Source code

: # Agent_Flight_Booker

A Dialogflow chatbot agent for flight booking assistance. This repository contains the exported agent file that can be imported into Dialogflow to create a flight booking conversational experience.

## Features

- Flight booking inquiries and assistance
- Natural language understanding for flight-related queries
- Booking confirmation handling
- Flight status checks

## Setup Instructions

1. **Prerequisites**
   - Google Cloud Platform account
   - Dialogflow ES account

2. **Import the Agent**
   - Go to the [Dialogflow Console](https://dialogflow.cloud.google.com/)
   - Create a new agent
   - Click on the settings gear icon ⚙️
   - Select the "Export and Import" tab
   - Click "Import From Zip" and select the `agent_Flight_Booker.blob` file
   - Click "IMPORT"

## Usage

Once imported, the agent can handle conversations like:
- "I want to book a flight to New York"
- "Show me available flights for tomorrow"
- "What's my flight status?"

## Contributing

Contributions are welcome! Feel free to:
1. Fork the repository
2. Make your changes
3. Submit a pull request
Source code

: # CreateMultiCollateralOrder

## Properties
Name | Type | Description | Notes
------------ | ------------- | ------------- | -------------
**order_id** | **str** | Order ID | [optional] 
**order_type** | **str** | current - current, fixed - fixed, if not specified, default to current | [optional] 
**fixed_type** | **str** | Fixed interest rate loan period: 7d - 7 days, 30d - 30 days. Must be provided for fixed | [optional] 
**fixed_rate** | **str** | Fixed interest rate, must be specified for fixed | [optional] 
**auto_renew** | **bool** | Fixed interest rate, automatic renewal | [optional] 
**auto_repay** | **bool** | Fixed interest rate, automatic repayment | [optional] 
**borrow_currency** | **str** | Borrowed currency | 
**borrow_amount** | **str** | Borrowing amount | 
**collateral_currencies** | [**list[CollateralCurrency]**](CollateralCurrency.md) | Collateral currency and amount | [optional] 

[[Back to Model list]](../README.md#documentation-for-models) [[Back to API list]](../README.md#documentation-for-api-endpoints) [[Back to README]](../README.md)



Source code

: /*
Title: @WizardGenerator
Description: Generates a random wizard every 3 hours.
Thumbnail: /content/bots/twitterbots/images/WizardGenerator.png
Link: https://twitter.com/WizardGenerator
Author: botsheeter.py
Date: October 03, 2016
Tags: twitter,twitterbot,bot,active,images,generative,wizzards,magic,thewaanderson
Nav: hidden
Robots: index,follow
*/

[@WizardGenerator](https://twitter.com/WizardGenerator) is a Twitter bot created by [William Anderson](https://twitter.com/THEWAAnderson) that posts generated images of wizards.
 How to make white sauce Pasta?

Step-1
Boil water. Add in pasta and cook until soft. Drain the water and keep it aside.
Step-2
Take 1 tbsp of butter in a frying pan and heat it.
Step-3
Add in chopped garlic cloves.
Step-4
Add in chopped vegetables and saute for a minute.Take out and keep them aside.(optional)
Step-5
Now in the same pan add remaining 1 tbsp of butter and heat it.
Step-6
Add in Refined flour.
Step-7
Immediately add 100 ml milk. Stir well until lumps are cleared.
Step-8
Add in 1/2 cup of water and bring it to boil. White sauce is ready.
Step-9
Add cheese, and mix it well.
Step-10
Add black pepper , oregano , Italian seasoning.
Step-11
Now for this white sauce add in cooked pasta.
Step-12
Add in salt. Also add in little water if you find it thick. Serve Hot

● ● ● ● ●

GOAL OF THE EXERCISE: Begin with the line that has "2. Make your changes" in the listing above and end after the line that has "amount | [optional]"; output those lines exactly.

ANSWER SPACE:
2. Make your changes
3. Submit a pull request
Source code

: # CreateMultiCollateralOrder

## Properties
Name | Type | Description | Notes
------------ | ------------- | ------------- | -------------
**order_id** | **str** | Order ID | [optional] 
**order_type** | **str** | current - current, fixed - fixed, if not specified, default to current | [optional] 
**fixed_type** | **str** | Fixed interest rate loan period: 7d - 7 days, 30d - 30 days. Must be provided for fixed | [optional] 
**fixed_rate** | **str** | Fixed interest rate, must be specified for fixed | [optional] 
**auto_renew** | **bool** | Fixed interest rate, automatic renewal | [optional] 
**auto_repay** | **bool** | Fixed interest rate, automatic repayment | [optional] 
**borrow_currency** | **str** | Borrowed currency | 
**borrow_amount** | **str** | Borrowing amount | 
**collateral_currencies** | [**list[CollateralCurrency]**](CollateralCurrency.md) | Collateral currency and amount | [optional] 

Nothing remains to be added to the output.